Nietzsche era un uomo "postumo", come amava definirsi, ma non si accorse
che era in anticipo soprattutto rispetto a se stesso: dopo quella
cascata di poesia dionisiaca non riuscì più a ritrovarsi: s'era
allontanato da sé per più di cent'anni. Io reputo Nietzsche uno dei più
grandi filosofi di tutti i tempi, ma anche uno dei più pericolosi. Lui
sapeva di esserlo, tanto che a volte diceva che più che poeta, uomo o
filosofo era "dinamite". Ma oltre che stima e paura, sento per lui anche
pena, una profonda pena per la sua follia e la sua solitudine.

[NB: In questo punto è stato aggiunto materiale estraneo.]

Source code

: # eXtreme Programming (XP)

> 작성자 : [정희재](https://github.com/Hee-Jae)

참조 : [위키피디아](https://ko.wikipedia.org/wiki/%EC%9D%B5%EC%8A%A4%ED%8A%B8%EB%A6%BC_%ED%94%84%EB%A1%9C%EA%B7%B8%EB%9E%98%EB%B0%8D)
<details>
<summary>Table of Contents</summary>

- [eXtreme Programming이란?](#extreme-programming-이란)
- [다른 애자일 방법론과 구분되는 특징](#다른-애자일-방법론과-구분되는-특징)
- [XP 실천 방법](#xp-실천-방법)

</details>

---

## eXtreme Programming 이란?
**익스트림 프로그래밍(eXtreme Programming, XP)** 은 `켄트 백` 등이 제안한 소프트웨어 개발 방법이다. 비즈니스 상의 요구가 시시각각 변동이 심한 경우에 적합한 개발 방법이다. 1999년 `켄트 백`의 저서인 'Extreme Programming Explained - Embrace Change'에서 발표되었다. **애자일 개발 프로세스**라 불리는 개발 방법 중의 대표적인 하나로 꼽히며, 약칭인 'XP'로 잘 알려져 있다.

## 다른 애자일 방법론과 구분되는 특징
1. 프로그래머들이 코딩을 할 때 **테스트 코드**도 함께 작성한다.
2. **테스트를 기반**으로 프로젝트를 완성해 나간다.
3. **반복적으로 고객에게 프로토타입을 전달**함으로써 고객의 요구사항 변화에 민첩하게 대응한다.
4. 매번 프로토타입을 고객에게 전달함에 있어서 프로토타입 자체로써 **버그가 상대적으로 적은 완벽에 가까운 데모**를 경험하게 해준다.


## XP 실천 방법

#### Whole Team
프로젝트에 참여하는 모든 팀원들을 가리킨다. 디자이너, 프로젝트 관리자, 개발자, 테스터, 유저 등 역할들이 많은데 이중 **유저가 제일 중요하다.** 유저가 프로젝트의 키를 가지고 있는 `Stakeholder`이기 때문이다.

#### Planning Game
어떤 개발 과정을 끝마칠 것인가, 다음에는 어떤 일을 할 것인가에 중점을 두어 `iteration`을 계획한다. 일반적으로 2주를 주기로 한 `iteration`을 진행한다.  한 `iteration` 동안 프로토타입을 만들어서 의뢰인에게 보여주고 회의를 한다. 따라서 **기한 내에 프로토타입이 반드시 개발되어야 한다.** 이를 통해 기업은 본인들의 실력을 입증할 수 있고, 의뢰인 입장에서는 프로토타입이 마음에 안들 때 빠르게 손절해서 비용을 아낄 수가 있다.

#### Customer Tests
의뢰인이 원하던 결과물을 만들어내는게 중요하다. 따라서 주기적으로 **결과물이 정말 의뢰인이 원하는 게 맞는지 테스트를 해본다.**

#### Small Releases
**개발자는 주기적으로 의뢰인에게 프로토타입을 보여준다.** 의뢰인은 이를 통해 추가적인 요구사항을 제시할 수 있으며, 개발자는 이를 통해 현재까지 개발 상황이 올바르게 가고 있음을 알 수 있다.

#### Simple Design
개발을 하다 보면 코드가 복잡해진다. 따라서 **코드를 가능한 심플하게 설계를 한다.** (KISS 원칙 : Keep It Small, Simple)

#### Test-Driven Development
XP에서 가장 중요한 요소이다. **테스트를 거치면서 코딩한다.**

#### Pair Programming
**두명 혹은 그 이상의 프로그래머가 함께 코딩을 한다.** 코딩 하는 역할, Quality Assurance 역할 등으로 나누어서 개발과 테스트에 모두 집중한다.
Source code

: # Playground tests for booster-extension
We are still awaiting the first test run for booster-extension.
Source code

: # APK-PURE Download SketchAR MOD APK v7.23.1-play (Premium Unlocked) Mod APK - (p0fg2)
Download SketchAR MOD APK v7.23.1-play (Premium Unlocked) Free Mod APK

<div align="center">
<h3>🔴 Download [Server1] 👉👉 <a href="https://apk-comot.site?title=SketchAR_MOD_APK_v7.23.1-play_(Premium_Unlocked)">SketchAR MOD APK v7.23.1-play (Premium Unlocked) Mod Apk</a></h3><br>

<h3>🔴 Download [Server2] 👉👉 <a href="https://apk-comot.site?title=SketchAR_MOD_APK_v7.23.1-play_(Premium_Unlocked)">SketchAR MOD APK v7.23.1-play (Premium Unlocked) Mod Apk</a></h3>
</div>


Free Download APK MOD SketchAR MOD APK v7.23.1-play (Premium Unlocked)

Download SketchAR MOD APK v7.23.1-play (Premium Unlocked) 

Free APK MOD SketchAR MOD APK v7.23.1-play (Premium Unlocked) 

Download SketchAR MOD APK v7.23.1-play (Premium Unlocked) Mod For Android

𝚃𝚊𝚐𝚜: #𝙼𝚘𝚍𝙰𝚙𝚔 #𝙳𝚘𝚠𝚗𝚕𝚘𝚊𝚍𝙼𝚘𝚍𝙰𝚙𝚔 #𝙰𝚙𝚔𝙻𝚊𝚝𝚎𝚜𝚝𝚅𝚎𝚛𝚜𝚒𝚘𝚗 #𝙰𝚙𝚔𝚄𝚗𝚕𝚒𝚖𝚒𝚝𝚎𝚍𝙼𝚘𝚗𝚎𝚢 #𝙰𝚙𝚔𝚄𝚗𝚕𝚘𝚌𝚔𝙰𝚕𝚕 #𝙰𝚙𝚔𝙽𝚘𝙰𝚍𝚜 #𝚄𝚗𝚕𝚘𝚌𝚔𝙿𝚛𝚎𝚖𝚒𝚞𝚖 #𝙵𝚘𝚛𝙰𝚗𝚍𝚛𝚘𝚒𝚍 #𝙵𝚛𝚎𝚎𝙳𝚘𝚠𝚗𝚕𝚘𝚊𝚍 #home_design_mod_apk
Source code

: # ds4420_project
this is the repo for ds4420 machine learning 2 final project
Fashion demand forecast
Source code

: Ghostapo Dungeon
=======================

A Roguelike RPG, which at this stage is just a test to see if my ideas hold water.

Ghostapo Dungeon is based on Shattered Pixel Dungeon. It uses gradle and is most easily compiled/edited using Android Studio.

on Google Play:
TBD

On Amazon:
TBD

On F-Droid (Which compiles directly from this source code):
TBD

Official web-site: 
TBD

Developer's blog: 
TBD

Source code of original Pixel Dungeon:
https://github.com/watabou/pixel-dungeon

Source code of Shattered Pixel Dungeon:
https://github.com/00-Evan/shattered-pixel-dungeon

Col
sacrificio di sé ha dato uno sguardo suicida su quel che sarebbe stato
il secolo che purtroppo stiamo vivendo, e ci ha avvertiti con la sua,
all'inizio controllata, ubriacatura. Poteva chiudere la porta e tornare
indietro, non dire niente, ma era ipnotizzato perché, per dirla con
Jung-Freud, l'inconscio lo aveva affascinato attraverso una poesia
fermentata che è tutta l'intera sua opera. Quanto sia stata pericolosa
questa sua poesia lo abbiamo visto col terzo Reich, che alterandone lo
spirito ne ha fatto un'arma potente e disumana. Nietzsche è il pensatore
più insultato eppure più saccheggiato dell'ultimo secolo ( psicologi,
filosofi, antropologi e pensatori di ogni genere lo hanno regolamrmente
"derubato").
Ma torniamo alla fiaba: se non si rispetta la Natura si può correre un
doppio rischio: fare la fine di Frollo per troppo reprimere; fare la
fine di Nietzsche per troppo esplodere. Se si reprime troppo si sogna
troppo (eccesso di Apollo); se si allenta completamente, troppa ebrezza
(eccesso di Dioniso); la via di mezzo rimane sempre la migliore e la più
virtuosa. L'uomo è formato di corpo-sentimento-mente-Spirito: di terra,
acqua, aria e fuoco. Chi decide di tagliarsi i piedi perché stanno a
contatto col fango è un idiota. Per fortuna Disney ha rimescolato le
carte del romanzo: Esmeralda sposerà Febo, che in questo caso assume i
connotati del Marte positivo, cioè del combattente spinto alla disputa
non più da ira e odio, ma da spirito di vera Giustizia. Ed Esmeralda,
accanto a lui, non sarà più l'istinto cieco e animalesco di chi si
lascia inghiottire da Dioniso, ma un sano istinto naturale che, segue
la Natura e nello stesso tempo non usa violenza alle altre componenti
dell'individuo.
Abbandonarsi completamente alla Vita richiede un grande amore per Essa,
smascherare la propria mente attimo per attimo richiede parecchia forza
nervosa e attenzione, sopportare le cose non belle di questo mondo
richiede grande pazienza, ricercare la Verità nell'infinito presente del
tempo infinito richiede capacità di essere, non attaccarsi alle cose
belle di questo mondo richiede distacco e conoscenza di Maya, fare la
cosa giusta al momento giusto richiede assenza assoluta di ego,
conseguire la Sapienza richiede esperienza, scendere nelle caverne della
propria interiorità richiede un grande coraggio, ma come giustamente
dice Falstaff parlando a se stesso nell'Enrico IV ( parte prima scena V.
iii): "La parte migliore del coraggio è la prudenza".